Take what happened on Sunday night in El Salvador.
The Farabundo Marti National Liberation Front (FMLN), once targeted by the US government as a threat to the world as we knew it, whose defeat was seen as being worth billions of dollars and thousands of lives, gains power.
The young revolutionary leaders who once attracted the attention of the Kremlin or the CIA are now middle-aged men
The US administration sends its congratulations, and says it "looks forward to working with the new government".
The man who will finally bring the party of former Marxist guerrillas from the jungle to the presidential palace is not perhaps the person the Pentagon analysts of the 1980s expected.
Mauricio Funes has never been seen in army fatigues, or carrying an AK-47. He likes a grey suit and designer spectacles. His weapon of choice is a natural eloquence, and a glowing CV from his former employer - CNN.
His view of the American administration is yet more evidence of how the world, and the White House, has changed.
Mr Funes is an admirer of President Barack Obama. He even used his image in his election campaign - something the local US embassy thought was taking things too far.
The FMLN's journey from guerrilla army to government has many parallels to the voyage made by another group of (confusingly similarly abbreviated) left-wing rebels, in neighbouring Nicaragua.
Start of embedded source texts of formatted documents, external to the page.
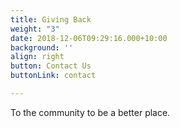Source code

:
 ```yaml
---
title: Giving Back
weight: "3"
date: 2018-12-06T09:29:16.000+10:00
background: ''
align: right
button: Contact Us
buttonLink: contact

---
```

To the community to be a better place.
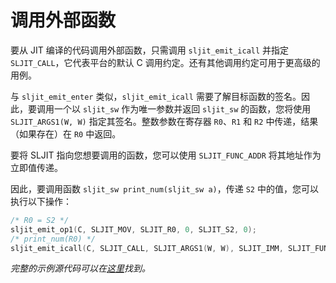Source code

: # 调用外部函数

要从 JIT 编译的代码调用外部函数，只需调用 `sljit_emit_icall` 并指定 `SLJIT_CALL`，它代表平台的默认 C 调用约定。还有其他调用约定可用于更高级的用例。

与 `sljit_emit_enter` 类似，`sljit_emit_icall` 需要了解目标函数的签名。因此，要调用一个以 `sljit_sw` 作为唯一参数并返回 `sljit_sw` 的函数，您将使用 `SLJIT_ARGS1(W, W)` 指定其签名。整数参数在寄存器 `R0`、`R1` 和 `R2` 中传递，结果（如果存在）在 `R0` 中返回。

要将 SLJIT 指向您想要调用的函数，您可以使用 `SLJIT_FUNC_ADDR` 将其地址作为立即值传递。

因此，要调用函数 `sljit_sw print_num(sljit_sw a)`，传递 `S2` 中的值，您可以执行以下操作：

```c
/* R0 = S2 */
sljit_emit_op1(C, SLJIT_MOV, SLJIT_R0, 0, SLJIT_S2, 0);
/* print_num(R0) */
sljit_emit_icall(C, SLJIT_CALL, SLJIT_ARGS1(W, W), SLJIT_IMM, SLJIT_FUNC_ADDR(print_num));
```

*完整的示例源代码可以在[这里](sources/func_call.c)找到。*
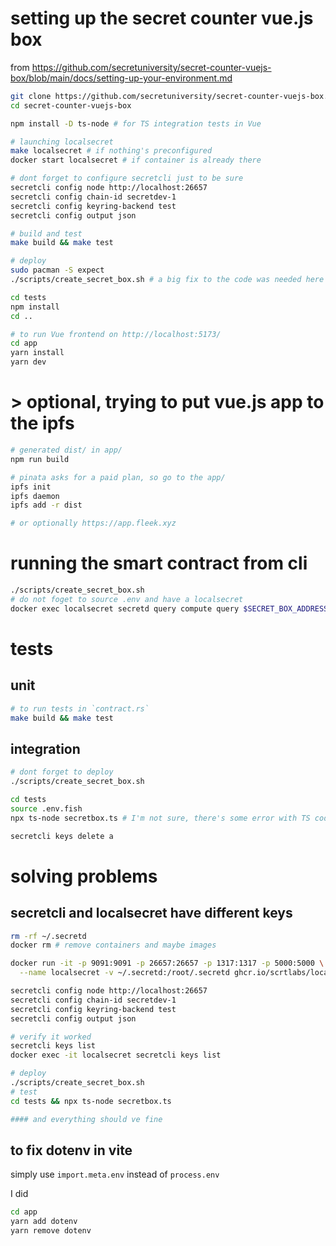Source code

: # setting up the secret counter vue.js box

from https://github.com/secretuniversity/secret-counter-vuejs-box/blob/main/docs/setting-up-your-environment.md

```bash
git clone https://github.com/secretuniversity/secret-counter-vuejs-box.git
cd secret-counter-vuejs-box

npm install -D ts-node # for TS integration tests in Vue

# launching localsecret
make localsecret # if nothing's preconfigured
docker start localsecret # if container is already there

# dont forget to configure secretcli just to be sure
secretcli config node http://localhost:26657
secretcli config chain-id secretdev-1
secretcli config keyring-backend test
secretcli config output json

# build and test
make build && make test

# deploy
sudo pacman -S expect
./scripts/create_secret_box.sh # a big fix to the code was needed here

cd tests
npm install
cd ..

# to run Vue frontend on http://localhost:5173/
cd app
yarn install
yarn dev
```

# > optional, trying to put vue.js app to the ipfs

```bash
# generated dist/ in app/
npm run build

# pinata asks for a paid plan, so go to the app/
ipfs init
ipfs daemon
ipfs add -r dist

# or optionally https://app.fleek.xyz

```

# running the smart contract from cli

```bash
./scripts/create_secret_box.sh
# do not foget to source .env and have a localsecret
docker exec localsecret secretd query compute query $SECRET_BOX_ADDRESS '{"get_count": {}}' | jq
```

# tests

## unit

```bash
# to run tests in `contract.rs`
make build && make test
```

## integration

```bash
# dont forget to deploy
./scripts/create_secret_box.sh

cd tests
source .env.fish
npx ts-node secretbox.ts # I'm not sure, there's some error with TS code

secretcli keys delete a

```

# solving problems

## secretcli and localsecret have different keys

```bash
rm -rf ~/.secretd
docker rm # remove containers and maybe images

docker run -it -p 9091:9091 -p 26657:26657 -p 1317:1317 -p 5000:5000 \
  --name localsecret -v ~/.secretd:/root/.secretd ghcr.io/scrtlabs/localsecret:latest

secretcli config node http://localhost:26657
secretcli config chain-id secretdev-1
secretcli config keyring-backend test
secretcli config output json

# verify it worked
secretcli keys list
docker exec -it localsecret secretcli keys list

# deploy
./scripts/create_secret_box.sh
# test
cd tests && npx ts-node secretbox.ts

#### and everything should ve fine
```

## to fix dotenv in vite

simply use `import.meta.env` instead of `process.env`

I did

```bash
cd app
yarn add dotenv
yarn remove dotenv
```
Mr Funes's opponents say he is a puppet of Hugo Chavez
The FSLN, or Sandinista National Liberation Front, took power in 1979, establishing a revolutionary government.
Throughout the 1980s the Reagan administration, fearing communism in its back yard, poured money and weapons into the hands of the group's opponents, collectively called the Contras, to try to unseat the rebels.
Finally, the Sandinistas were voted out of power in 1990.
But fast-forward to 2006, and they are back. The group's historic and once-feared leader, Daniel Ortega, is president of Nicaragua.
He undoubtedly remains an irritation to plenty in the US government and elsewhere, who still question his commitment to democracy. Yet it is hard to imagine President Obama spending much of his time worrying about Mr Ortega, as President Reagan once did.
New Cold War?
Plenty has changed. The young revolutionary leaders who once attracted the attention of the Kremlin or the CIA are now middle aged men.
If age has not tempered their radicalism, years in opposition have done so.
Since it was established as a legal political party, El Salvador's FMLN has spent 17 lonely years out of power, watching three of its candidates for president be soundly defeated by the conservative Arena party.
The radicals were left almost voiceless as El Salvador became the most steadfast ally of the US in Latin America.
They stood by as Salvadorean troops were sent to Iraq, and the US embargo on Cuba - where many FMLN guerrillas had trained - was not opposed.
Those years led the the party to rethink its strategy, and drove it to Mauricio Funes.
Some suggest that he is a front man, and point to the the fact that his running mate is Salvador Sanchez, a former guerrilla commander.
Others suggest that a new Cold War in Latin America is beginning, only with different protagonists: Venezuela's Hugo Chavez cast as the new Khrushchev, gathering acolytes into his fold.
With the economic crisis putting real pressure on the economies and people of Latin America, there will be plenty of opportunity for division and radicalism.
But look at Mr Funes, and it is tempting to believe that the real war is over.